The separate entity rule is a doctrine under New York common law, which provides that "even when a bank . . . with a New York branch is subject to personal jurisdiction, its other branches are to be treated as separate entities for certain purposes." In particular, "a restraining notice or turnover order served on a New York branch will be effective for assets held in accounts at the branch but will have no impact on assets in other branches." 

Motorola argued that the Court of Appeals effectively abrogated the separate entity rule in Koehler v. Bank of Bermuda Ltd., 12 N.Y. 3d 533 (2009). In Koehler, the court held that a New York court was authorized to order a bank to deliver stock certificates owned by a judgment debtor to a judgment creditor, even where those stock certificates were located outside New York, as long as the court had personal jurisdiction over the bank. In Motorola, the Court of Appeals explained that its decision in Koehler had no impact on the separate entity rule because the foreign bank in that case never raised the issue and "because that case involved neither bank branches nor assets held in bank accounts."
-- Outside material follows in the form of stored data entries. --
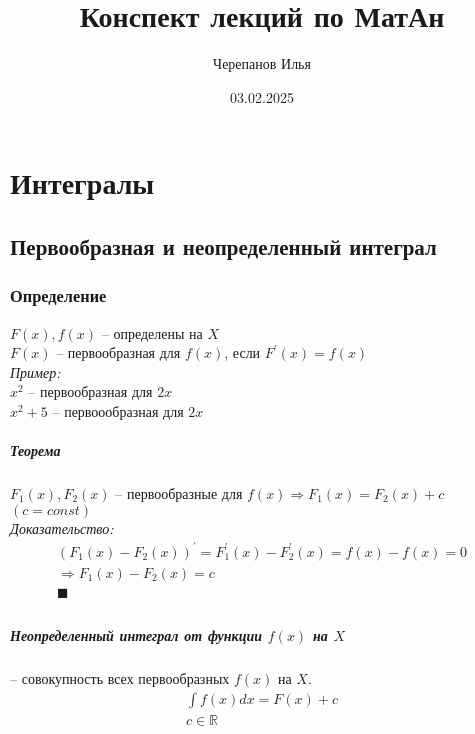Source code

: \documentclass[12pt, fleqn]{book}
\title{Конспект лекций по МатАн}
\date{03.02.2025}
\author{Черепанов Илья}
\begin{document}
	\maketitle
	\tableofcontents{}
	\chapter{Интегралы}
	\section{Первообразная и неопределенный интеграл}
	\subsection{Определение}
	$F(x), f(x)$ -- определены на $X$\\
	$F(x)$ -- первообразная для $f(x)$, если $F^\prime(x)=f(x)$\\
	\textit{Пример:}\\
	$x^2$ -- первообразная для $2x$\\
	$x^2+5$ -- первоообразная для $2x$
	\paragraph{Теорема} $F_1(x), F_2(x)$ -- первообразные для $f(x) \Rightarrow F_1(x)=F_2(x)+c$ $(c=const)$\\
	\textit{Доказательство:}
	\begin{multline*}
		\left(F_1(x) - F_2(x)\right)^\prime = F_1^\prime(x) - F_2^\prime(x)=f(x)-f(x)=0\\
		\Rightarrow F_1(x)-F_2(x) = c\\
		\blacksquare\\
	\end{multline*}
	\paragraph{Неопределенный интеграл от функции $f(x)$ на $X$} -- совокупность всех первообразных $f(x)$ на $X$.
	\begin{multline*}
		\int f(x)dx=F(x)+c\\
		c\in \mathbb{R}\\
	\end{multline*}
\end{document}
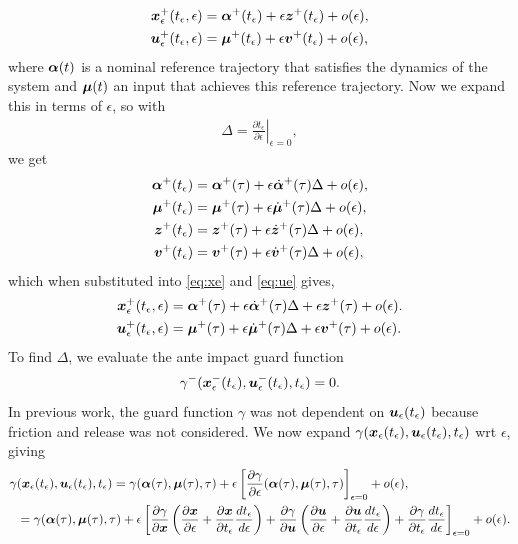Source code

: \documentclass[../DC2017114Bouma.tex]{subfiles}
\begin{document}
\begin{align}
{\boldsymbol{x}}^{+}_\epsilon(t_\epsilon,\epsilon) &= \boldsymbol{\alpha}^{+}(t_\epsilon) + \epsilon {\boldsymbol{z}}^{+}(t_\epsilon) + o(\epsilon),\label{eq:xe}\\
{\boldsymbol{u}}^{+}_\epsilon(t_\epsilon,\epsilon) &= \boldsymbol{\mu}^{+}(t_\epsilon) + \epsilon {\boldsymbol{v}}^{+}(t_\epsilon) + o(\epsilon),\label{eq:ue}
\end{align}
where $\boldsymbol{\alpha}(t)$ is a nominal reference trajectory that satisfies the dynamics of the system and $\boldsymbol{\mu}(t)$ an input that achieves this reference trajectory. Now we expand this in terms of $\epsilon$, so with
\begin{align}
\Delta = \left.\frac{\partial t_\epsilon}{\partial\epsilon}\right|_{\epsilon=0},
\end{align} 
we get
\begin{align}
\boldsymbol{\alpha}^{+}(t_\epsilon) &= \boldsymbol{\alpha}^{+}(\tau) + \epsilon \dot{\boldsymbol{\alpha}}^{+}(\tau)\Delta + o(\epsilon),\\
\boldsymbol{\mu}^{+}(t_\epsilon) &= \boldsymbol{\mu}^{+}(\tau) + \epsilon \dot{\boldsymbol{\mu}}^{+}(\tau)\Delta + o(\epsilon),\\
{\boldsymbol{z}}^{+}(t_\epsilon) &= {\boldsymbol{z}}^{+}(\tau) + \epsilon \dot{{\boldsymbol{z}}}^{+}(\tau)\Delta + o(\epsilon),\\
{\boldsymbol{v}}^{+}(t_\epsilon) &= {\boldsymbol{v}}^{+}(\tau) + \epsilon \dot{{\boldsymbol{v}}}^{+}(\tau)\Delta + o(\epsilon),
\end{align}
which when substituted into \eqref{eq:xe} and \eqref{eq:ue} gives,
\begin{align}
{\boldsymbol{x}}^{+}_\epsilon(t_\epsilon,\epsilon) &= \boldsymbol{\alpha}^{+}(\tau) + \epsilon \dot{\boldsymbol{\alpha}}^{+}(\tau)\Delta + \epsilon {\boldsymbol{z}}^{+}(\tau) + o(\epsilon). \label{eq:xeexp}\\
{\boldsymbol{u}}^{+}_\epsilon(t_\epsilon,\epsilon) &= \boldsymbol{\mu}^{+}(\tau) + \epsilon \dot{\boldsymbol{\mu}}^{+}(\tau)\Delta + \epsilon {\boldsymbol{v}}^{+}(\tau) + o(\epsilon). \label{eq:ueexp}
\end{align}
 To find $\Delta$, we evaluate the ante impact guard function
\begin{align}
\gamma^{-}( {\boldsymbol{x}}^{-}_\epsilon(t_\epsilon),{\boldsymbol{u}}^{-}_\epsilon(t_\epsilon),t_\epsilon) = 0.
\end{align}
In previous work, the guard function $\gamma$ was not dependent on ${\boldsymbol{u}}_\epsilon(t_\epsilon)$ because friction and release was not considered. We now expand $\gamma({\boldsymbol{x}}_\epsilon(t_\epsilon),{\boldsymbol{u}}_\epsilon(t_\epsilon),t_\epsilon)$ wrt $\epsilon$, giving
\begin{align}
\gamma&({\boldsymbol{x}}_\epsilon(t_\epsilon),{\boldsymbol{u}}_\epsilon(t_\epsilon),t_\epsilon) = \gamma( \boldsymbol{\alpha}(\tau), \boldsymbol{\mu}(\tau),\tau) + \epsilon\left[\frac{\partial \gamma}{\partial\epsilon}(\boldsymbol{\alpha}(\tau),\boldsymbol{\mu}(\tau),\tau)\right]_{\epsilon=0} + o(\epsilon),\\
&= \gamma( \boldsymbol{\alpha}(\tau), \boldsymbol{\mu}(\tau),\tau) + \epsilon\left[ \frac{\partial\gamma}{\partial{\boldsymbol{x}}}\left(\frac{\partial{\boldsymbol{x}}}{\partial\epsilon} + \frac{\partial{\boldsymbol{x}}}{\partial t_\epsilon}\frac{d t_\epsilon}{d\epsilon}\right) + \frac{\partial\gamma}{\partial{\boldsymbol{u}}}\left(\frac{\partial{\boldsymbol{u}}}{\partial\epsilon} + \frac{\partial{\boldsymbol{u}}}{\partial t_\epsilon}\frac{d t_\epsilon}{d\epsilon}\right) + \frac{\partial\gamma}{\partial t_\epsilon}\frac{d t_\epsilon}{d\epsilon}  \right]_{\epsilon=0} + o(\epsilon). \label{eq:gamma}
\end{align}
\end{document}
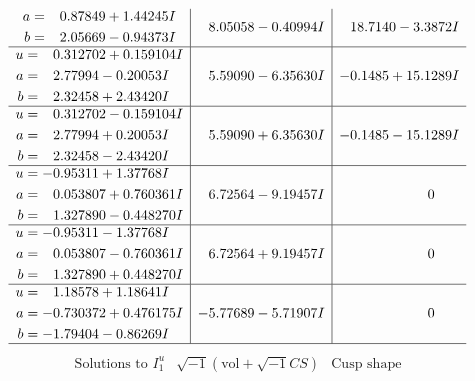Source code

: \documentclass[1p]{elsarticle_modified}
\theoremstyle{definition}
\newcommand{\I}{\sqrt{-1}}
\begin{document}
$$\begin{array}{c|c|c}
\begin{aligned}
a &= \phantom{-}0.87849 + 1.44245 I \\
b &= \phantom{-}2.05669 - 0.94373 I\end{aligned}
 & \phantom{-}8.05058 - 0.40994 I & \phantom{-}18.7140 - 3.3872 I \\ \hline\begin{aligned}
u &= \phantom{-}0.312702 + 0.159104 I \\
a &= \phantom{-}2.77994 - 0.20053 I \\
b &= \phantom{-}2.32458 + 2.43420 I\end{aligned}
 & \phantom{-}5.59090 - 6.35630 I & -0.1485 + 15.1289 I \\ \hline\begin{aligned}
u &= \phantom{-}0.312702 - 0.159104 I \\
a &= \phantom{-}2.77994 + 0.20053 I \\
b &= \phantom{-}2.32458 - 2.43420 I\end{aligned}
 & \phantom{-}5.59090 + 6.35630 I & -0.1485 - 15.1289 I \\ \hline\begin{aligned}
u &= -0.95311 + 1.37768 I \\
a &= \phantom{-}0.053807 + 0.760361 I \\
b &= \phantom{-}1.327890 - 0.448270 I\end{aligned}
 & \phantom{-}6.72564 - 9.19457 I & \phantom{-0.000000 } 0 \\ \hline\begin{aligned}
u &= -0.95311 - 1.37768 I \\
a &= \phantom{-}0.053807 - 0.760361 I \\
b &= \phantom{-}1.327890 + 0.448270 I\end{aligned}
 & \phantom{-}6.72564 + 9.19457 I & \phantom{-0.000000 } 0 \\ \hline\begin{aligned}
u &= \phantom{-}1.18578 + 1.18641 I \\
a &= -0.730372 + 0.476175 I \\
b &= -1.79404 - 0.86269 I\end{aligned}
 & -5.77689 - 5.71907 I & \phantom{-0.000000 } 0\\
 \hline 
 \end{array}$$\newpage$$\begin{array}{c|c|c}  
\text{Solutions to }I^u_{1}& \I (\text{vol} + \sqrt{-1}CS) & \text{Cusp shape}\\
 \hline 
\begin{aligned}

\end{aligned}
\end{array}$$
\end{document}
The court noted that the separate entity rule "has been a part of the common law of New York for nearly a century" and that courts "have repeatedly used it to prevent the postjudgment restraint of assets situated in foreign branch accounts based solely on the service of a foreign bank's New York branch." As an example of how the rule's "endurance continues into the 21st century," the court cited Gliklad v Bank Hapoalim B.M., 2014 WL 3899209 (N.Y. Sup. Aug. 4, 2014). In Gliklad, Herbert Smith Freehills, on behalf of Bank Hapoalim, successfully moved to dismiss a turnover petition on several grounds, including that, under the separate entity rule, service upon Bank Hapoalim's New York branch was insufficient to require the turnover of documents or assets maintained by the bank outside of the United States. The import of the Gliklad decision was explained by Scott Balber and Jonathan Cross from our New York office in this briefing.

The Court of Appeals concluded that "the underlying reasons that led to the adoption of the separate entity rule still ring true today." Namely, the "risk of competing claims and the possibility of double liability in separate jurisdictions remain significant concerns, as does the reality that foreign branches are subject to a multitude of legal and regulatory regimes." 

The Motorola decision is good news for international financial institutions because it reaffirms that judgment creditors cannot obtain a New York court order reaching a bank's customer accounts and documents located at foreign branches solely on the basis that the bank maintains a New York branch.